(Data records)
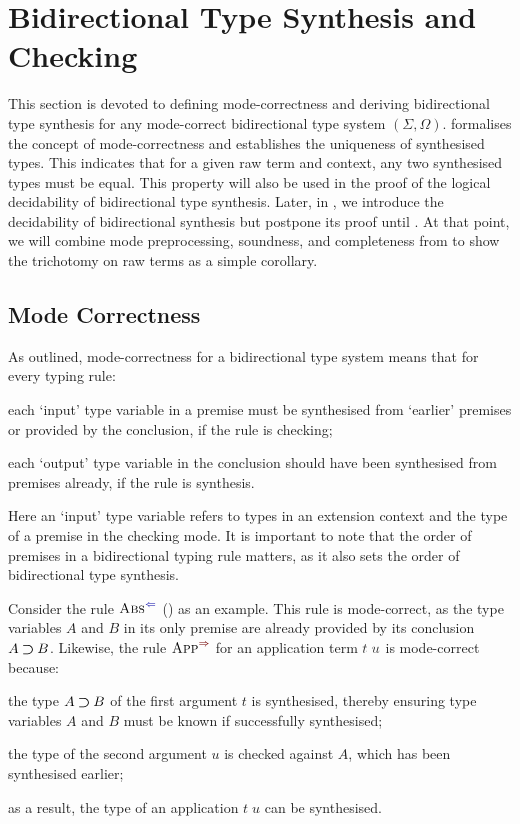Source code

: 
\section{Bidirectional Type Synthesis and Checking} \label{sec:type-synthesis}
This section is devoted to defining mode-correctness and deriving bidirectional type synthesis for any mode-correct bidirectional type system $(\Sigma, \Omega)$.
 formalises the concept of mode-correctness and establishes the uniqueness of synthesised types.
This indicates that for a given raw term and context, any two synthesised types must be equal.
This property will also be used in the proof of the logical decidability of bidirectional type synthesis.
Later, in , we introduce the decidability of bidirectional synthesis but postpone its proof until .
At that point, we will combine mode preprocessing, soundness, and completeness from  to show the trichotomy on raw terms as a simple corollary.

\subsection{Mode Correctness}\label{sec:mode-correctness}
As \citet{Dunfield2021} outlined, mode-correctness for a bidirectional type system means that for every typing rule:
\begin{enumerate*}
\item each `input' type variable in a premise must be synthesised from `earlier' premises or provided by the conclusion, if the rule is checking;
\item each `output' type variable in the conclusion should have been synthesised from premises already, if the rule is synthesis.
\end{enumerate*}
Here an `input' type variable refers to types in an extension context and the type of a premise in the checking mode.
It is important to note that the order of premises in a bidirectional typing rule matters, as it also sets the order of bidirectional type synthesis.

Consider the rule $\ChkRule{Abs}$ () as an example.
This rule is mode-correct, as the type variables $A$ and $B$ in its only premise are already provided by its conclusion $A \mathbin{\bm{\supset}} B$.
Likewise, the rule $\SynRule{App}$ for an application term $\isTerm{t\;u}$ is mode-correct because:
\begin{enumerate*}
\item the type $A \mathbin{\bm{\supset}} B$ of the first argument $t$ is synthesised, thereby ensuring type variables $A$ and $B$ must be known if successfully synthesised;
\item the type of the second argument $u$ is checked against $A$, which has been synthesised earlier;
\item as a result, the type of an application $t\;u$ can be synthesised.
\end{enumerate*}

• TASK STATEMENT: In the data above, find the line that contains "This indicates that" and the line that contains "Later, in , we". Repeat exactly those lines and every line between them, and only those.

• ANSWER:
This indicates that for a given raw term and context, any two synthesised types must be equal.
This property will also be used in the proof of the logical decidability of bidirectional type synthesis.
Later, in , we introduce the decidability of bidirectional synthesis but postpone its proof until .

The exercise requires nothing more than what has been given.